_WORK ORDER_
Reproduce all of the records word for word, omitting the pictures.

[RECORDS PROVIDED Boundary: Start]

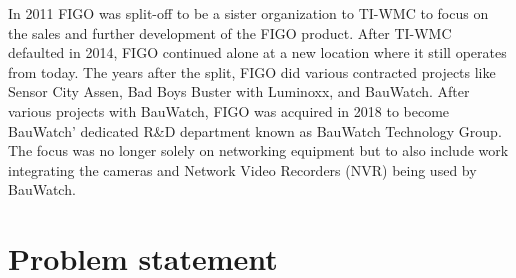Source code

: In 2011 FIGO was split-off to be a sister organization to TI-WMC to focus on the sales and further development of the FIGO product.
After TI-WMC defaulted in 2014, FIGO continued alone at a new location where it still operates from today. 
The years after the split, FIGO did various contracted projects like Sensor City Assen, Bad Boys Buster with Luminoxx, and BauWatch.
After various projects with BauWatch, FIGO was acquired in 2018 to become BauWatch' dedicated R\&D department known as BauWatch Technology Group.
The focus was no longer solely on networking equipment but to also include work integrating the cameras and Network Video Recorders (NVR) being used by BauWatch.

\section{Problem statement}





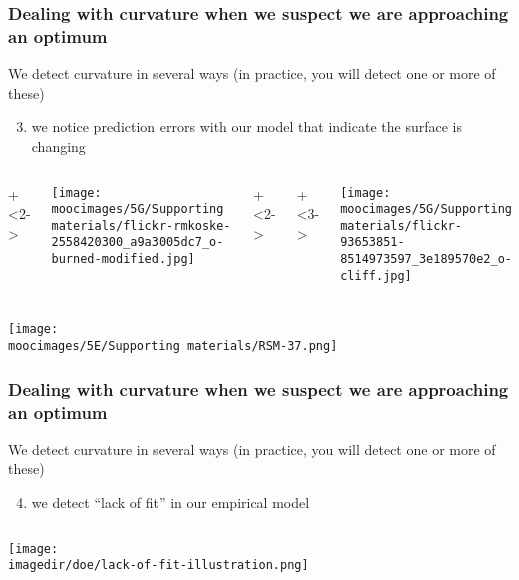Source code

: \documentclass[handout,11pt,aspectratio=169,mathserif]{beamer}
\begin{document}
\begin{frame}\frametitle{Dealing with curvature when we suspect we are approaching an optimum}
	{\color{myOrange}We detect curvature in several ways (in practice, you will detect one or more of these)}
	
	\vspace{.7cm}
	\begin{enumerate}\setcounter{enumi}{2}
		\item	we notice prediction errors with our model that indicate the surface is changing
	\end{enumerate}
	
	
	\vspace{.5cm}
	\begin{columns}[T]
			
			\onslide+<2->{
			
				\centerline{\texttt{[image: \\moocimages/5G/Supporting materials/flickr-rmkoske-2558420300\_a9a3005dc7\_o-burned-modified.jpg]}}
			}
			
		
			\onslide+<2->{
			
				\vspace{.5cm}
				
			
			}
			\onslide+<3->{
				
				\centerline{\texttt{[image: \\moocimages/5G/Supporting materials/flickr-93653851-8514973597\_3e189570e2\_o-cliff.jpg]}}
				\vspace{-1.2cm}
			}
	\end{columns}
	
\end{frame}

\begin{frame}\frametitle{}
	\centerline{\texttt{[image: \\moocimages/5E/Supporting materials/RSM-37.png]}}
\end{frame}

\begin{frame}\frametitle{Dealing with curvature when we suspect we are approaching an optimum}
	{\color{myOrange}We detect curvature in several ways (in practice, you will detect one or more of these)}
	
	\vspace{.7cm}
	\begin{enumerate}\setcounter{enumi}{3}
		\item	we detect ``lack of fit'' in our empirical model
	\end{enumerate}
	
	\begin{columns}[T]

			
			\centerline{\texttt{[image: \\imagedir/doe/lack-of-fit-illustration.png]}}
	\end{columns}
	
\end{frame}
\end{document}
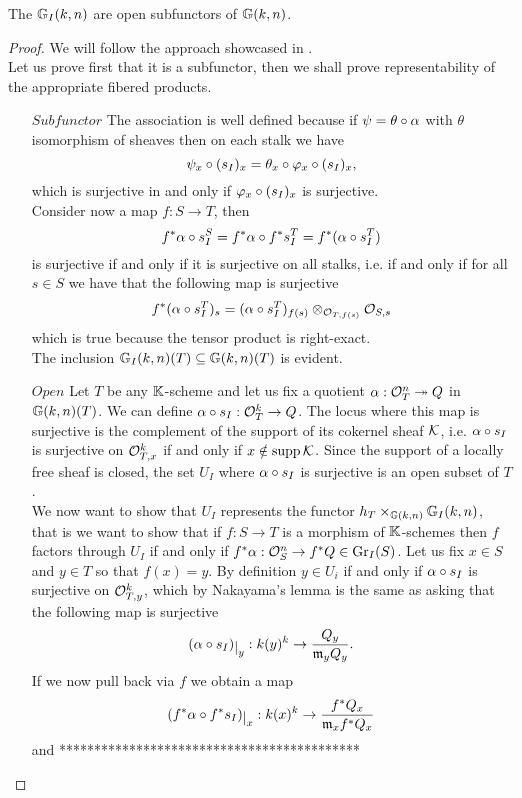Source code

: \begin{proposition}\label{GrIAreOpenSubfunctors}
The $\mathbb{G}_I(k,n)$ are open subfunctors of $\mathbb{G}(k,n)$.
\end{proposition}
\begin{proof}
We will follow the approach showcased in \cite{Bejleri2}.\\
Let us prove first that it is a subfunctor, then we shall prove representability of the appropriate fibered products.
\setlength{\leftmargini}{0cm}
\begin{itemize}
\item[$\boxed{Subfunctor}$] The association is well defined because if $\psi=\theta\circ \alpha$ with $\theta$ isomorphism of sheaves then on each stalk we have
\[\psi_x\circ (s_I)_x=\theta_x\circ \varphi_x\circ (s_I)_x,\]
which is surjective in and only if $\varphi_x\circ (s_I)_x$ is surjective.\\
Consider now a map $f:S\to T$, then
\[f^\ast\alpha \circ s_I^S=f^\ast\alpha\circ f^\ast s_I^T=f^\ast(\alpha\circ s_I^T)\]
is surjective if and only if it is surjective on all stalks, i.e. if and only if for all $s\in S$ we have that the following map is surjective
\[f^\ast(\alpha\circ s_I^T)_s=(\alpha\circ s_I^T)_{f(s)}\otimes_{\mathcal{O}_{T,f(s)}}\mathcal{O}_{S,s}\]
which is true because the tensor product is right-exact.\\
The inclusion $\mathbb{G}_I(k,n)(T)\subseteq \mathbb{G}(k,n)(T)$ is evident.
\item[$\boxed{Open}$] Let $T$ be any $\mathbb{K}$-scheme and let us fix a quotient $\alpha:\mathcal{O}_T^n\twoheadrightarrow Q$ in $\mathbb{G}(k,n)(T)$. We can define $\alpha\circ s_I:\mathcal{O}_T^k\to Q$. The locus where this map is surjective is the complement of the support of its cokernel sheaf $\mathcal{K}$, i.e. $\alpha\circ s_I$ is surjective on $\mathcal{O}_{T,x}^k$ if and only if $x\notin \mathrm{supp}\,\mathcal{K}$. Since the support of a locally free sheaf is closed, the set $U_I$ where $\alpha\circ s_I$ is surjective is an open subset of $T$.\\
We now want to show that $U_I$ represents the functor $h_T\times_{\mathbb{G}(k,n)}\mathbb{G}_I(k,n)$, that is we want to show that if $f:S\to T$ is a morphism of $\mathbb{K}$-schemes then $f$ factors through $U_I$ if and only if $f^\ast\alpha:\mathcal{O}_S^n\to f^\ast Q \in \mathrm{Gr}_I(S)$. Let us fix $x\in S$ and $y\in T$ so that $f(x)=y$. By definition $y\in U_i$ if and only if $\alpha\circ s_I$ is surjective on $\mathcal{O}_{T,y}^k$, which by Nakayama's lemma is the same as asking that the following map is surjective
\[(\al\circ s_I)\res{y}:k(y)^k\to \frac{Q_y}{\mf_y Q_y}.\]
If we now pull back via $f$ we obtain a map
\[(f^\ast \al\circ f^\ast s_I)\res{x}:k(x)^k\to\frac{f^\ast Q_x}{\mf_x f^\ast Q_x} \]
and *******************************************
\end{itemize}
\setlength{\leftmargini}{0.5cm}

\end{proof}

[RECORDS PROVIDED Boundary: End]

_SOLVED EXERCISE_
Source code

: In 2011 FIGO was split-off to be a sister organization to TI-WMC to focus on the sales and further development of the FIGO product.
After TI-WMC defaulted in 2014, FIGO continued alone at a new location where it still operates from today. 
The years after the split, FIGO did various contracted projects like Sensor City Assen, Bad Boys Buster with Luminoxx, and BauWatch.
After various projects with BauWatch, FIGO was acquired in 2018 to become BauWatch' dedicated R\&D department known as BauWatch Technology Group.
The focus was no longer solely on networking equipment but to also include work integrating the cameras and Network Video Recorders (NVR) being used by BauWatch.

\section{Problem statement}





Source code

: \documentclass[handout,11pt,aspectratio=169,mathserif]{beamer}
\begin{document}
\begin{frame}\frametitle{Dealing with curvature when we suspect we are approaching an optimum}
	{\color{myOrange}We detect curvature in several ways (in practice, you will detect one or more of these)}
	
	\vspace{.7cm}
	\begin{enumerate}\setcounter{enumi}{2}
		\item	we notice prediction errors with our model that indicate the surface is changing
	\end{enumerate}
	
	
	\vspace{.5cm}
	\begin{columns}[T]
			
			\onslide+<2->{
			
				\centerline{\texttt{[image: \\moocimages/5G/Supporting materials/flickr-rmkoske-2558420300\_a9a3005dc7\_o-burned-modified.jpg]}}
			}
			
		
			\onslide+<2->{
			
				\vspace{.5cm}
				
			
			}
			\onslide+<3->{
				
				\centerline{\texttt{[image: \\moocimages/5G/Supporting materials/flickr-93653851-8514973597\_3e189570e2\_o-cliff.jpg]}}
				\vspace{-1.2cm}
			}
	\end{columns}
	
\end{frame}

\begin{frame}\frametitle{}
	\centerline{\texttt{[image: \\moocimages/5E/Supporting materials/RSM-37.png]}}
\end{frame}

\begin{frame}\frametitle{Dealing with curvature when we suspect we are approaching an optimum}
	{\color{myOrange}We detect curvature in several ways (in practice, you will detect one or more of these)}
	
	\vspace{.7cm}
	\begin{enumerate}\setcounter{enumi}{3}
		\item	we detect ``lack of fit'' in our empirical model
	\end{enumerate}
	
	\begin{columns}[T]

			
			\centerline{\texttt{[image: \\imagedir/doe/lack-of-fit-illustration.png]}}
	\end{columns}
	
\end{frame}
\end{document}
Source code

: \begin{proposition}\label{GrIAreOpenSubfunctors}
The $\mathbb{G}_I(k,n)$ are open subfunctors of $\mathbb{G}(k,n)$.
\end{proposition}
\begin{proof}
We will follow the approach showcased in \cite{Bejleri2}.\\
Let us prove first that it is a subfunctor, then we shall prove representability of the appropriate fibered products.
\setlength{\leftmargini}{0cm}
\begin{itemize}
\item[$\boxed{Subfunctor}$] The association is well defined because if $\psi=\theta\circ \alpha$ with $\theta$ isomorphism of sheaves then on each stalk we have
\[\psi_x\circ (s_I)_x=\theta_x\circ \varphi_x\circ (s_I)_x,\]
which is surjective in and only if $\varphi_x\circ (s_I)_x$ is surjective.\\
Consider now a map $f:S\to T$, then
\[f^\ast\alpha \circ s_I^S=f^\ast\alpha\circ f^\ast s_I^T=f^\ast(\alpha\circ s_I^T)\]
is surjective if and only if it is surjective on all stalks, i.e. if and only if for all $s\in S$ we have that the following map is surjective
\[f^\ast(\alpha\circ s_I^T)_s=(\alpha\circ s_I^T)_{f(s)}\otimes_{\mathcal{O}_{T,f(s)}}\mathcal{O}_{S,s}\]
which is true because the tensor product is right-exact.\\
The inclusion $\mathbb{G}_I(k,n)(T)\subseteq \mathbb{G}(k,n)(T)$ is evident.
\item[$\boxed{Open}$] Let $T$ be any $\mathbb{K}$-scheme and let us fix a quotient $\alpha:\mathcal{O}_T^n\twoheadrightarrow Q$ in $\mathbb{G}(k,n)(T)$. We can define $\alpha\circ s_I:\mathcal{O}_T^k\to Q$. The locus where this map is surjective is the complement of the support of its cokernel sheaf $\mathcal{K}$, i.e. $\alpha\circ s_I$ is surjective on $\mathcal{O}_{T,x}^k$ if and only if $x\notin \mathrm{supp}\,\mathcal{K}$. Since the support of a locally free sheaf is closed, the set $U_I$ where $\alpha\circ s_I$ is surjective is an open subset of $T$.\\
We now want to show that $U_I$ represents the functor $h_T\times_{\mathbb{G}(k,n)}\mathbb{G}_I(k,n)$, that is we want to show that if $f:S\to T$ is a morphism of $\mathbb{K}$-schemes then $f$ factors through $U_I$ if and only if $f^\ast\alpha:\mathcal{O}_S^n\to f^\ast Q \in \mathrm{Gr}_I(S)$. Let us fix $x\in S$ and $y\in T$ so that $f(x)=y$. By definition $y\in U_i$ if and only if $\alpha\circ s_I$ is surjective on $\mathcal{O}_{T,y}^k$, which by Nakayama's lemma is the same as asking that the following map is surjective
\[(\al\circ s_I)\res{y}:k(y)^k\to \frac{Q_y}{\mf_y Q_y}.\]
If we now pull back via $f$ we obtain a map
\[(f^\ast \al\circ f^\ast s_I)\res{x}:k(x)^k\to\frac{f^\ast Q_x}{\mf_x f^\ast Q_x} \]
and *******************************************
\end{itemize}
\setlength{\leftmargini}{0.5cm}

\end{proof}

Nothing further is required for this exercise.